Scientists have sounded the alarm over an Ebola-like virus from Bolivia which has been found to spread from person to person, killing three out of every five confirmed patients.
The rodent-borne Chapare virus first emerged in 2004 in the Bolivian province from which it gets its name, about 370 miles east of the country’s capital city, La Paz.
New research has shed light on the deadliness of the disease and how it spread from patient zero.
Following a 2019 outbreak in the country, researchers have found that, though it comes from a different viral family than Ebola, it also causes hemorrhagic fever, which can, in turn, cause life-threatening organ failure and bleeding.
At present, there is no treatment for Chapare outside of intravenous hydration and supportive care. The virus causes fever, headache, abdominal pain, rash and bleeding of the gums, and is believed to result from contact with rat urine or droppings.
Dr. Caitlin Cossaboom, an epidemiologist with the US Centers for Disease Control, presented findings from her research into a 2019 outbreak to the American Society of Tropical Medicine and Hygiene’s annual meeting on Monday.

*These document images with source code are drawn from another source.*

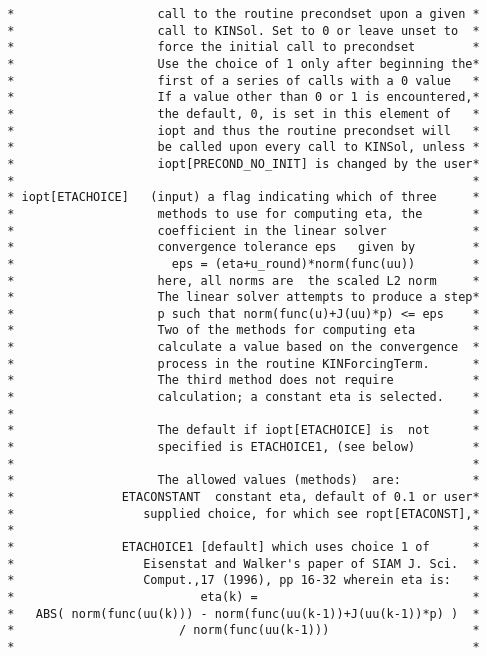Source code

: \begin{verbatim}
 *                    call to the routine precondset upon a given *
 *                    call to KINSol. Set to 0 or leave unset to  *
 *                    force the initial call to precondset        *
 *                    Use the choice of 1 only after beginning the*
 *                    first of a series of calls with a 0 value   *
 *                    If a value other than 0 or 1 is encountered,*
 *                    the default, 0, is set in this element of   *
 *                    iopt and thus the routine precondset will   *
 *                    be called upon every call to KINSol, unless *
 *                    iopt[PRECOND_NO_INIT] is changed by the user*
 *                                                                *
 * iopt[ETACHOICE]   (input) a flag indicating which of three     *
 *                    methods to use for computing eta, the       *
 *                    coefficient in the linear solver            *
 *                    convergence tolerance eps   given by        *
 *                      eps = (eta+u_round)*norm(func(uu))        *
 *                    here, all norms are  the scaled L2 norm     *
 *                    The linear solver attempts to produce a step*
 *                    p such that norm(func(u)+J(uu)*p) <= eps    *
 *                    Two of the methods for computing eta        *
 *                    calculate a value based on the convergence  *
 *                    process in the routine KINForcingTerm.      *
 *                    The third method does not require           *
 *                    calculation; a constant eta is selected.    *
 *                                                                *
 *                    The default if iopt[ETACHOICE] is  not      *
 *                    specified is ETACHOICE1, (see below)        *
 *                                                                *
 *                    The allowed values (methods)  are:          *
 *               ETACONSTANT  constant eta, default of 0.1 or user*
 *                  supplied choice, for which see ropt[ETACONST],*
 *                                                                *
 *               ETACHOICE1 [default] which uses choice 1 of      *
 *                  Eisenstat and Walker's paper of SIAM J. Sci.  *
 *                  Comput.,17 (1996), pp 16-32 wherein eta is:   *
 *                          eta(k) =                              *
 *   ABS( norm(func(uu(k))) - norm(func(uu(k-1))+J(uu(k-1))*p) )  *
 *                       / norm(func(uu(k-1)))                    *
 *                                                                *

\end{verbatim}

A 65-year-old rice farmer was patient zero in the outbreak who then spread the disease to a 25-year-old doctor who treated him.
“The night before he died, she suctioned saliva from his mouth, and then she fell ill nine days later,” Cossaboom explained.
The 48-year-old paramedic who transported the doctor to hospital was the next to be infected after performing CPR on her.
A gastroenterologist conducted an endoscopy on the doctor and developed symptoms 14 days later. All of the cases resulted in exposure to bodily fluids from an infected person.
Patient zero, the doctor and the gastroenterologist all died from the Chapare virus, while the ambulance worker and another infected person survived.
The pygmy rice rat and the small-eared pygmy rice rat were found to be the primary carriers of the pathogen. They inhabit Bolivia and several neighbouring countries.
Scientists now worry the virus may have been circulating in the country for years with patients having been misdiagnosed with dengue fever, a mosquito-borne virus which cannot be transmitted from human-to-human, unlike Chapare.
The good news is that arenaviruses, such as Chapare, are vulnerable to both heat and disinfectants, which means that global spread is extremely unlikely.